> [WHAT IS BEING ASKED] Your reply should be only the number of lines in the records that contain the word "布鲁克斯山脉上空的极光".

Plain-text document sources:
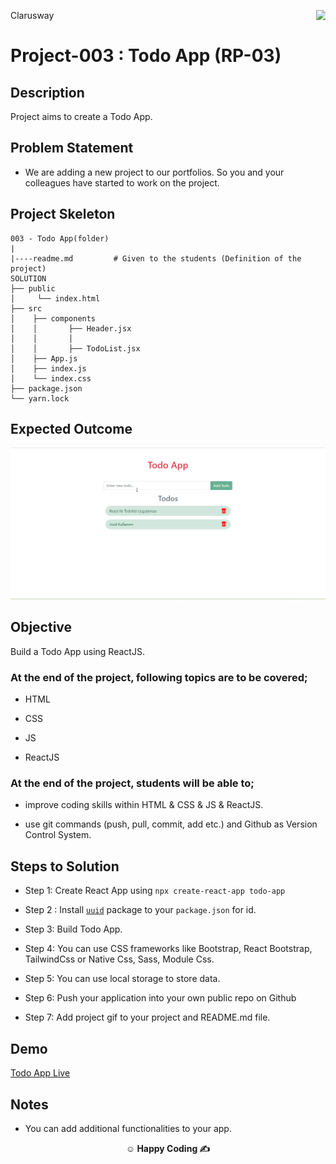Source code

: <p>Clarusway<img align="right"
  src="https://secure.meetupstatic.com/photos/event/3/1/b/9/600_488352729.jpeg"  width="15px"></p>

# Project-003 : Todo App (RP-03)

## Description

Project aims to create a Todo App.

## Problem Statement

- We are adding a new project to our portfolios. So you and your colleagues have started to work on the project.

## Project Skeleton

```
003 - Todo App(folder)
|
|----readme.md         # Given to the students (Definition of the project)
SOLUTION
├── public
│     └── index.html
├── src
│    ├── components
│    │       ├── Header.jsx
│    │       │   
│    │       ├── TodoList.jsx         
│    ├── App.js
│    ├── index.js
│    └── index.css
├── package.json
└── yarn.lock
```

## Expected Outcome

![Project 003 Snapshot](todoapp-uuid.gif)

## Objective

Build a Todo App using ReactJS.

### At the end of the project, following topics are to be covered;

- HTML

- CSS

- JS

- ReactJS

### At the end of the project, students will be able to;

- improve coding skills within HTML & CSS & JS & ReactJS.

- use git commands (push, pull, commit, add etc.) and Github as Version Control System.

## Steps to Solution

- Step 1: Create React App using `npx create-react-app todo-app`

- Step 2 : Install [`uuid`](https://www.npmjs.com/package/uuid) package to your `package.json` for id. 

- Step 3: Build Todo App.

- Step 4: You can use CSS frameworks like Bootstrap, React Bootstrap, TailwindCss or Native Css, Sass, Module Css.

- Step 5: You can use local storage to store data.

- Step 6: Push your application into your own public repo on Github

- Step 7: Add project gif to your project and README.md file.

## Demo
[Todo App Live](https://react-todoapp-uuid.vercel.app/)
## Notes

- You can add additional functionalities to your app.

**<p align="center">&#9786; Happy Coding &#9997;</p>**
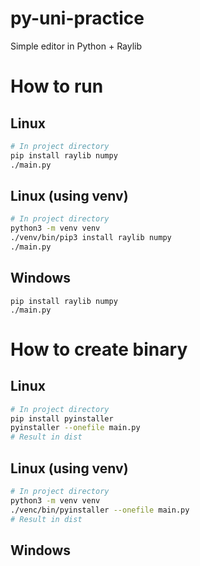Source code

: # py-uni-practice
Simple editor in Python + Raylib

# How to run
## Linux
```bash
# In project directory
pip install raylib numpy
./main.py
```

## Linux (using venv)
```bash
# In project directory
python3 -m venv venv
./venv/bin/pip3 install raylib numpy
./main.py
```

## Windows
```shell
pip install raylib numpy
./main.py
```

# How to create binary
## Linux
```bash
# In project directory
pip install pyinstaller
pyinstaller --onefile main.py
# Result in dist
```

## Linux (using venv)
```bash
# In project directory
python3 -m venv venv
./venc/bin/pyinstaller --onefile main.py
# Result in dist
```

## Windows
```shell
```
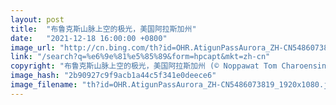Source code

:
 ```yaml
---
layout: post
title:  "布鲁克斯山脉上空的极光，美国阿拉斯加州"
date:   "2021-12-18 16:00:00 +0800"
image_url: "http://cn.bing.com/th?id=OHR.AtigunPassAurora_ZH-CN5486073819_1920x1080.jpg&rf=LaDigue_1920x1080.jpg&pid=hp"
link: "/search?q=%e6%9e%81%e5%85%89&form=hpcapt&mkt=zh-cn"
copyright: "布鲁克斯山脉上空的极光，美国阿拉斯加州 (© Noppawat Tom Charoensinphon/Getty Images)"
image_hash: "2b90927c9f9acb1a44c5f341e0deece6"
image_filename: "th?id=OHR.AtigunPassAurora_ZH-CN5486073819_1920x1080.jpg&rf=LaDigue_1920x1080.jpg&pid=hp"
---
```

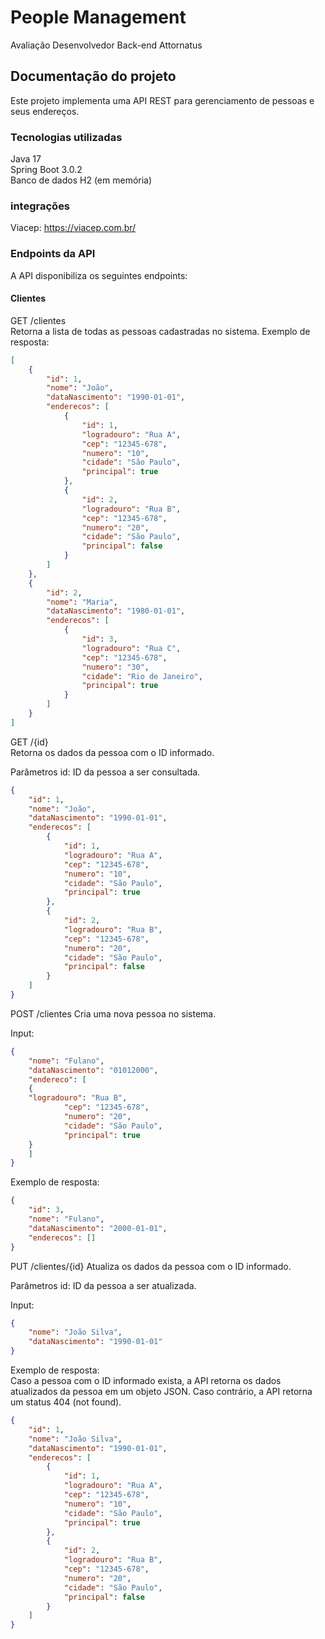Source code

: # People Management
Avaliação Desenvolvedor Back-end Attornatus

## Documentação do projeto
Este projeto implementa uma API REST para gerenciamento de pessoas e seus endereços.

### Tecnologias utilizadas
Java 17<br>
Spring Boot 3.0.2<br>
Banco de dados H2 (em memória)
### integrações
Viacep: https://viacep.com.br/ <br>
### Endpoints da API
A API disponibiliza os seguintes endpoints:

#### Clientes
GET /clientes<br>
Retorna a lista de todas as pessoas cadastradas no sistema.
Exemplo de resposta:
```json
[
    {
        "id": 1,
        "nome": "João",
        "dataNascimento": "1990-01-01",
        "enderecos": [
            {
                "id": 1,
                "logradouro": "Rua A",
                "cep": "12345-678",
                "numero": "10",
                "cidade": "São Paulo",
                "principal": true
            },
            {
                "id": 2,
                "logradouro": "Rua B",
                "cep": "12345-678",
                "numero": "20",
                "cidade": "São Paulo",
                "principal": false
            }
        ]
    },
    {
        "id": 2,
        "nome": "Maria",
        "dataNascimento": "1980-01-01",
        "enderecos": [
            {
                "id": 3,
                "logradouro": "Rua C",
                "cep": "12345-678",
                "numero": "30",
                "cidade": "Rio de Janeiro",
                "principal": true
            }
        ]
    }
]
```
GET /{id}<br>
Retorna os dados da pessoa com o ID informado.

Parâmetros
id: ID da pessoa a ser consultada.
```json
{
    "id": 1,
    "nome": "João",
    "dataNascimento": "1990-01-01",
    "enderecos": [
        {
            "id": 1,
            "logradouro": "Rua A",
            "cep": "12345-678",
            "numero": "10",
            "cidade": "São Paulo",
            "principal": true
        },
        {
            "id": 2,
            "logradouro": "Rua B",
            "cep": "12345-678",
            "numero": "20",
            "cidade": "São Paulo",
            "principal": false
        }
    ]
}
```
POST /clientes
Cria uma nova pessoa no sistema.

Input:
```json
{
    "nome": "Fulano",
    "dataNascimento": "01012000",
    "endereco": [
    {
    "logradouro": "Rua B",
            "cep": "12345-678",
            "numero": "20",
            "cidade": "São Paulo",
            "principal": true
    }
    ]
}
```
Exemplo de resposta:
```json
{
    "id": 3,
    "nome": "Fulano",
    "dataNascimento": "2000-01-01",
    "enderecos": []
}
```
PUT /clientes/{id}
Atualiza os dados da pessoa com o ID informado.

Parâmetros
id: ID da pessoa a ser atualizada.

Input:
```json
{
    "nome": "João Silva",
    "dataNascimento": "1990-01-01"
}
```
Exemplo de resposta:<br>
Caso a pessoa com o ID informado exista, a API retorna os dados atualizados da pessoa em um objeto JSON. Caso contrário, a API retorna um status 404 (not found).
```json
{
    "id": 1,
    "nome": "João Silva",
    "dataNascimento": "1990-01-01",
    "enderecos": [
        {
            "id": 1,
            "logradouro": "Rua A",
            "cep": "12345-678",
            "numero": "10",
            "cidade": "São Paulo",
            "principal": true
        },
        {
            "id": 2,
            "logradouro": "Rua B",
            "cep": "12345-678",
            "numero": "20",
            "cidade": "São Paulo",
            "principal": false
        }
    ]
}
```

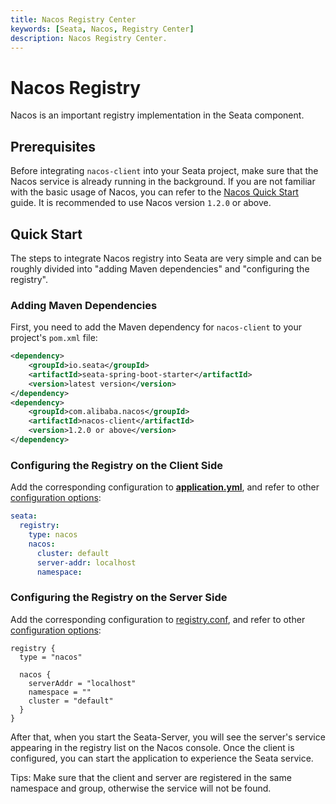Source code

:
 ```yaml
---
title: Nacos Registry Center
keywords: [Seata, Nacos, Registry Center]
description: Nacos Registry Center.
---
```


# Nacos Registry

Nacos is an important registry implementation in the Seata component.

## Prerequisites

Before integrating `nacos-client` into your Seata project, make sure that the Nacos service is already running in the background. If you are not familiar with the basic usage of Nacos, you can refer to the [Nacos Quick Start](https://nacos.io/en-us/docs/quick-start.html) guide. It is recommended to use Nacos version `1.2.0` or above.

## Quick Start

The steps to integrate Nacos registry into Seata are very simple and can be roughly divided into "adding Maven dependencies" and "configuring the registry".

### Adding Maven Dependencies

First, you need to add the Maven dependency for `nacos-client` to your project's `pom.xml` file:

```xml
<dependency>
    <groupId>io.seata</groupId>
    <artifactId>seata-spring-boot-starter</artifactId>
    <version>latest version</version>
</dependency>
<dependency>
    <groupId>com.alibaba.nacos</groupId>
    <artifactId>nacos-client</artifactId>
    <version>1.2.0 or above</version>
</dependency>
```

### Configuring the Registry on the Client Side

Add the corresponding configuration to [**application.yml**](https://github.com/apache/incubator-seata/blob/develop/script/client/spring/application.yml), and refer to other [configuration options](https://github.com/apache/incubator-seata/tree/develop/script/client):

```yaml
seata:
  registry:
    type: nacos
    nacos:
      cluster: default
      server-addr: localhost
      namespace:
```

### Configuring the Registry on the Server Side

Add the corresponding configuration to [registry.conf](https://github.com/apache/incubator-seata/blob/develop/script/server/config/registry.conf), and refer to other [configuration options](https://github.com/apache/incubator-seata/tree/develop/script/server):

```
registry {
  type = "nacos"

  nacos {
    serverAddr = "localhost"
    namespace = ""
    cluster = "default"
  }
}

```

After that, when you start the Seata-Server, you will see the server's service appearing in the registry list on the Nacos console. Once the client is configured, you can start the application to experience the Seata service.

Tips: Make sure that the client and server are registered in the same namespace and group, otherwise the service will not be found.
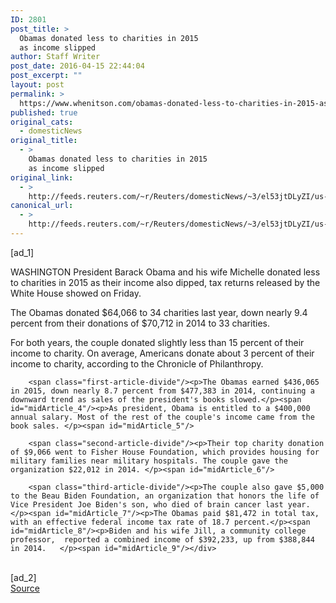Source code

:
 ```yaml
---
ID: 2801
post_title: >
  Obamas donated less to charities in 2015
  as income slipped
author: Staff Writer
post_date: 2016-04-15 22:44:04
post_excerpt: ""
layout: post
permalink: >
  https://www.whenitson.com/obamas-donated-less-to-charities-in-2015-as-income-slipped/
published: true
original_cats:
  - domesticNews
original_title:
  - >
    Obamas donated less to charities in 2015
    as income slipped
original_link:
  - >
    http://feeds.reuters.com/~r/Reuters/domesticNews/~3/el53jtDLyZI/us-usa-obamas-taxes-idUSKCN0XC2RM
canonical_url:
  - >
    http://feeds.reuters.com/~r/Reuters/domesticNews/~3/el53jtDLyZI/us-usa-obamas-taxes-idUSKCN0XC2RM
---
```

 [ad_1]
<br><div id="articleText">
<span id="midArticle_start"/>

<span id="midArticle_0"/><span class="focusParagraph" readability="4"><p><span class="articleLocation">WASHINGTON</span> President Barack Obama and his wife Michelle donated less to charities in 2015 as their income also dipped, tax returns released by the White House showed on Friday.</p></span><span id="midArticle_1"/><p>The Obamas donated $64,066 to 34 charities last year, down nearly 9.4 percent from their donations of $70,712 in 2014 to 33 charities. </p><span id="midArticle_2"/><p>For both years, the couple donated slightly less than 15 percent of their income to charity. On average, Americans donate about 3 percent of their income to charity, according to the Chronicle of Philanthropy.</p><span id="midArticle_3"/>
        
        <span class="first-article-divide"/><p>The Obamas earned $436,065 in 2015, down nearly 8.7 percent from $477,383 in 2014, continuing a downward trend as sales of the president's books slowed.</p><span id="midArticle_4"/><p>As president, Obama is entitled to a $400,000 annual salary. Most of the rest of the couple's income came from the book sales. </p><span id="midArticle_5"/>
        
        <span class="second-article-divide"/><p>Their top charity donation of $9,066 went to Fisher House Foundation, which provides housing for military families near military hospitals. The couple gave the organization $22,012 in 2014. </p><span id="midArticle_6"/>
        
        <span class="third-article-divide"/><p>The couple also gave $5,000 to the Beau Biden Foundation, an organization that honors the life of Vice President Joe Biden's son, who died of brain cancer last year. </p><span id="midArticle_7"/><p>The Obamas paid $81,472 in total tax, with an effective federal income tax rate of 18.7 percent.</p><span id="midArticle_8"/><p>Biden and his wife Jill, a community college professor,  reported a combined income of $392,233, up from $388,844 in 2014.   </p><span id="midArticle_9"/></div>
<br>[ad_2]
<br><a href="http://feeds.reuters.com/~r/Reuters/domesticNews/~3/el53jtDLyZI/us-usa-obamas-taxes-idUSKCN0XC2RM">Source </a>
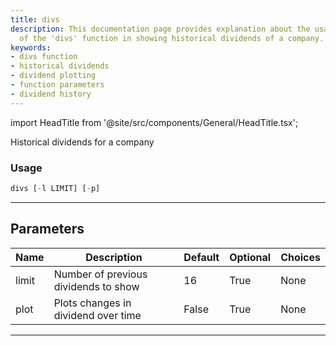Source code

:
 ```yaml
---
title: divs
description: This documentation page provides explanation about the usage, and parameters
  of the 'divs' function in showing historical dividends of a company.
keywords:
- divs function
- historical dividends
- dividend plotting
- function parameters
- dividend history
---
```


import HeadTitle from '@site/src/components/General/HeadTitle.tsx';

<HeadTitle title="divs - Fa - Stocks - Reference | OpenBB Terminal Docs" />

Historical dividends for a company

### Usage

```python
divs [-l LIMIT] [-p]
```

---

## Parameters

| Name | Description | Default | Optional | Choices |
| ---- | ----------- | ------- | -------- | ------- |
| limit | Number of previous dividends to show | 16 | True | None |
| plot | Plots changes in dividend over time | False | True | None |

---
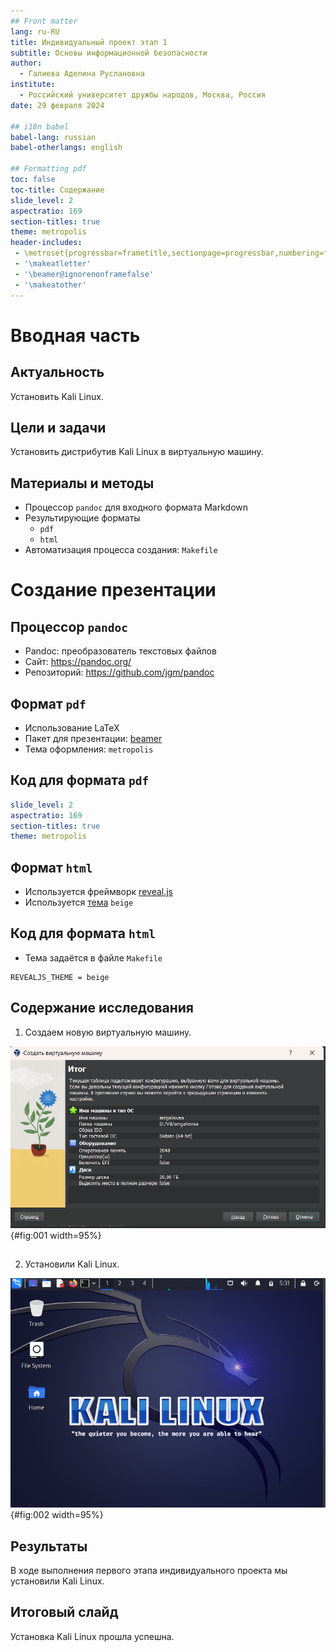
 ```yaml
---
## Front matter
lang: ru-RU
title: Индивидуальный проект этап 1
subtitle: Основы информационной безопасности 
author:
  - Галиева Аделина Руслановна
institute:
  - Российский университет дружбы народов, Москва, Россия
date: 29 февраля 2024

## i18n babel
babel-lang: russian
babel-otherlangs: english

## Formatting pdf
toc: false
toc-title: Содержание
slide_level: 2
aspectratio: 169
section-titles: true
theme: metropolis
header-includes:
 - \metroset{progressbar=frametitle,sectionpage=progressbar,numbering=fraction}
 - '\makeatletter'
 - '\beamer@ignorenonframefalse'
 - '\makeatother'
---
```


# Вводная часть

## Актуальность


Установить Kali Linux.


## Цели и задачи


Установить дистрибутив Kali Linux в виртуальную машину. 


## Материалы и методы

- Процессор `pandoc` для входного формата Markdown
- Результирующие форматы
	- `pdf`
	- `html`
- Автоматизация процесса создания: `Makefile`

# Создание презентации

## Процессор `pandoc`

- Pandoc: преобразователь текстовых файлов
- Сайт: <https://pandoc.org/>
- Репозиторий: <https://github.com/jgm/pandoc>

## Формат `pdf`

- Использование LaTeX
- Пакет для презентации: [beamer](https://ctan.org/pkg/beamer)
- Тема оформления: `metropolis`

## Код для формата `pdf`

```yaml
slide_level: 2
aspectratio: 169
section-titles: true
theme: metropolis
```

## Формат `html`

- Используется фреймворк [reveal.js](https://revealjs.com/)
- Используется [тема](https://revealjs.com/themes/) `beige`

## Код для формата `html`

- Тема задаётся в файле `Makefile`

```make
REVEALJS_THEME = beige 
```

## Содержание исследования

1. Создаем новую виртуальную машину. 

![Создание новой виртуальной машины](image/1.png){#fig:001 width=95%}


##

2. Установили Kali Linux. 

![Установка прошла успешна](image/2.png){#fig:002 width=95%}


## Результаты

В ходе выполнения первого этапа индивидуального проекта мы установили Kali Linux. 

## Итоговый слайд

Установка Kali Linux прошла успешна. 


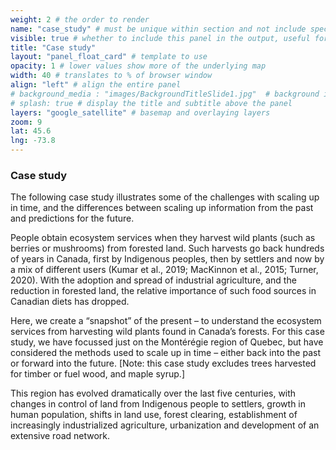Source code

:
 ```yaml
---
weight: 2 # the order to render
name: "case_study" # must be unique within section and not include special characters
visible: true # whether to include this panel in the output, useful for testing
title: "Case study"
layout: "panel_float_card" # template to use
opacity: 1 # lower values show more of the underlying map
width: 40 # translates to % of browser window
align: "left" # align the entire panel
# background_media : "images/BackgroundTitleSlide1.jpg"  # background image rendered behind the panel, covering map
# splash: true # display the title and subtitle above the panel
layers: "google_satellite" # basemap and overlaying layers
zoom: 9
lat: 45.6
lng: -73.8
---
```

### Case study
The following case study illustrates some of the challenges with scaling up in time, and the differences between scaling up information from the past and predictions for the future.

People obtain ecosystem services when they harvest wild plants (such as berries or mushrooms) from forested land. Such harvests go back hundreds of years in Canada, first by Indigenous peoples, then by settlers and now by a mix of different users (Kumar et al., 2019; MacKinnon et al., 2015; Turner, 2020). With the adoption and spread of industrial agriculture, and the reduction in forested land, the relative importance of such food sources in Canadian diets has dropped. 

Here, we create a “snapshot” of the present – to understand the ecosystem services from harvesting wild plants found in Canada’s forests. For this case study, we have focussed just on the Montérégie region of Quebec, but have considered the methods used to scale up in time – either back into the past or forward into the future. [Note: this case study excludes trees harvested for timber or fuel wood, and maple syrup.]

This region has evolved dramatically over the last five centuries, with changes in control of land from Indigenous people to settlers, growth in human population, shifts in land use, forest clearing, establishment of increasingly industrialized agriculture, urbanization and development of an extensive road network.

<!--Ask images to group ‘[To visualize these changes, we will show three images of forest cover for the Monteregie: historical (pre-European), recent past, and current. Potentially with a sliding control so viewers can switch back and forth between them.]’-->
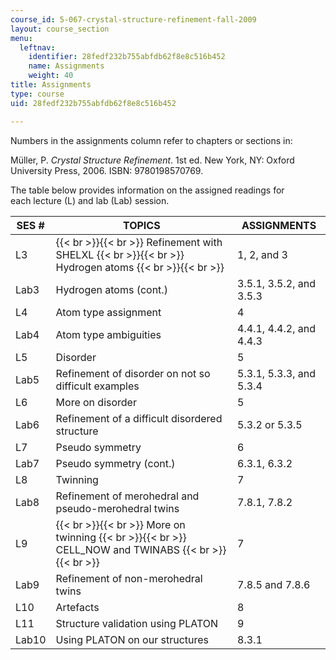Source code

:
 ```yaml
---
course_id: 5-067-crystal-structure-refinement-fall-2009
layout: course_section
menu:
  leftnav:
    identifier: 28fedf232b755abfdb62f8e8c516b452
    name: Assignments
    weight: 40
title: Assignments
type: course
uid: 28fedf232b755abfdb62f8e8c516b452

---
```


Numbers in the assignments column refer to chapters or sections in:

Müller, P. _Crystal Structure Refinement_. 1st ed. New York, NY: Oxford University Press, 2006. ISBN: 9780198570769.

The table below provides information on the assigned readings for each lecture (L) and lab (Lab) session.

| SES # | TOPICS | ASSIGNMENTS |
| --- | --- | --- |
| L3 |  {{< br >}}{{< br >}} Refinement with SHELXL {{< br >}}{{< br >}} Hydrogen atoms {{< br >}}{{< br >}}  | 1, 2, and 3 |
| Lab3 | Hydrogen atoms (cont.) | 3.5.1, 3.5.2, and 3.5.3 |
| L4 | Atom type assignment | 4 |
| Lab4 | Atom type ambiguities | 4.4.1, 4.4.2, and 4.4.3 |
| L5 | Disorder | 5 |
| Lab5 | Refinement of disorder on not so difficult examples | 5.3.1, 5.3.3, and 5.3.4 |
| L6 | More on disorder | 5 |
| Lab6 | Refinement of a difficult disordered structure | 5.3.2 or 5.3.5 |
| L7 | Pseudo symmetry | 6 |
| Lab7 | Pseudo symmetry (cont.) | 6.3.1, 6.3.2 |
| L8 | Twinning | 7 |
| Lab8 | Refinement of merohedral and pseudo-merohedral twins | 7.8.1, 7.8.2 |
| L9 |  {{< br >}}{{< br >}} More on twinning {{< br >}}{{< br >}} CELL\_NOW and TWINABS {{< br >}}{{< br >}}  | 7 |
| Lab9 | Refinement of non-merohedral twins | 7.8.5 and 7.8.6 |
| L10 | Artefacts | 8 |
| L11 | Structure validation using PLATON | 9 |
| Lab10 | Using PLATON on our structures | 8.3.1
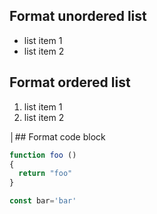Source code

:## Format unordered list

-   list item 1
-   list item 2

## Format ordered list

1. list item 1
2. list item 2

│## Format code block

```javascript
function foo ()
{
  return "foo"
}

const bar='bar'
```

> [RESULT OF THE EXERCISE] 2